Versioning Of Published Project Package

What does versioning of a published package mean and how to customize it?

Versioning is used to individually identify published project versions for traceability and rollback. By default, on the latest versions of Studio, the versioning would start with something like 1.0.1, followed by 1.0.2, 1.0.3 and so on for the subsequent publishes. The versioning should represent the following nomenclature:

  • "major.minor.build.version".

The default value present on a fresh project might not include the last "version" part, thus only consisting of 3 parts, the "Major.minor,build" numbers. However, if there is already a published project, the "version" part may already be attached to the versioning number, something like 1.2.1020.12121. In this scenario, the last version part of the code gets automatically generated based on the time at which the project is published. Thus, attempting to ensure the version number always remains unique.
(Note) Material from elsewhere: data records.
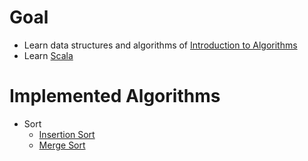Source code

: # Goal
* Learn data structures and algorithms of [Introduction to Algorithms](https://mitpress.mit.edu/books/introduction-algorithms)
* Learn [Scala](https://www.scala-lang.org/)

# Implemented Algorithms
* Sort
  * [Insertion Sort](https://en.wikipedia.org/wiki/Insertion_sort)
  * [Merge Sort](https://en.wikipedia.org/wiki/Merge_sort)
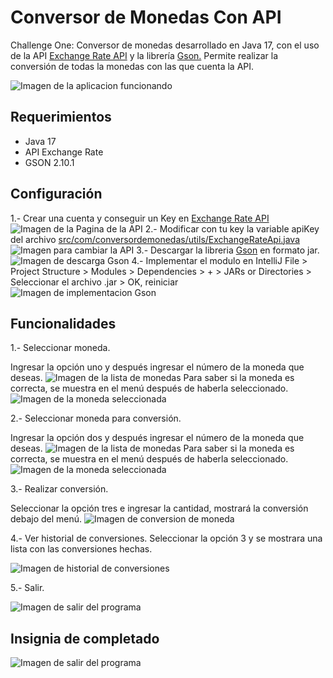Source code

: # Conversor de Monedas Con API
Challenge One: Conversor de monedas desarrollado en Java 17, con el uso de la API [Exchange Rate API](https://www.exchangerate-api.com/) y la librería [Gson.](https://mvnrepository.com/artifact/com.google.code.gson/gson) Permite realizar la conversión de todas la monedas con las que cuenta la API.

<image src="/img/conversor-de-monedas.png" alt="Imagen de la aplicacion funcionando">

## Requerimientos
* Java 17
* API Exchange Rate
* GSON 2.10.1

## Configuración
1.- Crear una cuenta y conseguir un Key en [Exchange Rate API](https://www.exchangerate-api.com/)
<image src="/img/exchangerate-account.png" alt="Imagen de la Pagina de la API">
2.- Modificar con tu key la variable apiKey del archivo [src/com/conversordemonedas/utils/ExchangeRateApi.java](https://github.com/jorge-diazz/conversor-de-monedas-con-api/blob/main/src/com/conversordemonedas/utils/ExchangeRateApi.java)
<image src="/img/change-api-key.png" alt="Imagen para cambiar la API">
3.- Descargar la libreria [Gson](https://mvnrepository.com/artifact/com.google.code.gson/gson/2.10.1) en formato jar.
<image src="/img/gson-download.png" alt="Imagen de descarga Gson">
4.- Implementar el modulo en IntelliJ File > Project Structure > Modules > Dependencies > + > JARs or Directories > Seleccionar el archivo .jar > OK, reiniciar 
<image src="/img/gson-implements.png" alt="Imagen de implementacion Gson">

## Funcionalidades
1.- Seleccionar moneda.

Ingresar la opción uno y después ingresar el número de la moneda que deseas.
<image src="/img/ingresa-moneda-1.png" alt="Imagen de la lista de monedas">
Para saber si la moneda es correcta, se muestra en el menú después de haberla seleccionado.
<image src="/img/ingresa-moneda-2.png" alt="Imagen de la moneda seleccionada">

2.- Seleccionar moneda para conversión.

Ingresar la opción dos y después ingresar el número de la moneda que deseas.
<image src="/img/ingresa-conversion-1.png" alt="Imagen de la lista de monedas">
Para saber si la moneda es correcta, se muestra en el menú después de haberla seleccionado.
<image src="/img/ingresa-conversion-2.png" alt="Imagen de la moneda seleccionada">

3.- Realizar conversión.

Seleccionar la opción tres e ingresar la cantidad, mostrará la conversión debajo del menú.
<image src="/img/realizar-conversion.png" alt="Imagen de conversion de moneda">

4.- Ver historial de conversiones.
Seleccionar la opción 3 y se mostrara una lista con las conversiones hechas.

<image src="/img/historial-de-conversiones.png" alt="Imagen de historial de conversiones">

5.- Salir.

<image src="/img/terminacion-programa.png" alt="Imagen de salir del programa">

## Insignia de completado

<image src="/img/Badge-Conversor.png" alt="Imagen de salir del programa">

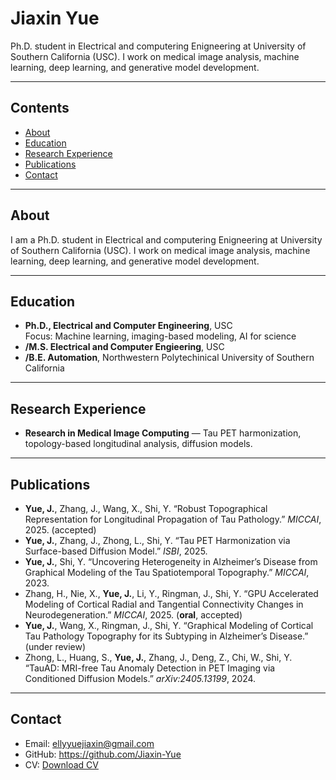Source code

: # Jiaxin Yue

Ph.D. student in Electrical and computering Enigneering at University of Southern California (USC). 
I work on medical image analysis, machine learning, deep learning, and generative model development.

---

## Contents
- [About](#about)
- [Education](#education)
- [Research Experience](#research-experience)
- [Publications](#publications)
- [Contact](#contact)

---

## About
I am a Ph.D. student in Electrical and computering Enigneering at University of Southern California (USC). 
I work on medical image analysis, machine learning, deep learning, and generative model development.

---

## Education
- **Ph.D., Electrical and Computer Engineering**, USC  
  Focus: Machine learning, imaging-based modeling, AI for science
- **/M.S. Electrical and Computer Engieering**, USC
- **/B.E. Automation**, Northwestern Polytechinical University of Southern California

---

## Research Experience
- **Research in Medical Image Computing** — Tau PET harmonization, topology-based longitudinal analysis, diffusion models.

---

## Publications
- **Yue, J.**, Zhang, J., Wang, X., Shi, Y. “Robust Topographical Representation for Longitudinal Propagation of Tau Pathology.” *MICCAI*, 2025. (accepted)
- **Yue, J.**, Zhang, J., Zhong, L., Shi, Y. “Tau PET Harmonization via Surface-based Diffusion Model.” *ISBI*, 2025.
- **Yue, J.**, Shi, Y. “Uncovering Heterogeneity in Alzheimer’s Disease from Graphical Modeling of the Tau Spatiotemporal Topography.” *MICCAI*, 2023.
- Zhang, H., Nie, X., **Yue, J.**, Li, Y., Ringman, J., Shi, Y. “GPU Accelerated Modeling of Cortical Radial and Tangential Connectivity Changes in Neurodegeneration.” *MICCAI*, 2025. (**oral**, accepted)
- **Yue, J.**, Wang, X., Ringman, J., Shi, Y. “Graphical Modeling of Cortical Tau Pathology Topography for its Subtyping in Alzheimer’s Disease.” (under review)
- Zhong, L., Huang, S., **Yue, J.**, Zhang, J., Deng, Z., Chi, W., Shi, Y. “TauAD: MRI-free Tau Anomaly Detection in PET Imaging via Conditioned Diffusion Models.” *arXiv:2405.13199*, 2024.

---

## Contact
- Email: ellyyuejiaxin@gmail.com
- GitHub: https://github.com/Jiaxin-Yue
- CV: [Download CV](cv.pdf)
Having said the above, the versioning can be completely customized, to the extent of being given its own version numbers. The only limitation is that only 4 parts can be provided to a versioning construct, as explained by the "major.minor.build.version" naming. Going below 4 parts is possible up to 2 parts, such as publishing a project with only major and minor version numbers (such as 1.2 or 2.0, etc.). However, going over 4 or below 2 parts is not possible. Apart from this restriction, any version number desired can be provided, even used version numbers can be utilized, but that would replace the existing version, if the published project package is available in the same location where the current version is published to.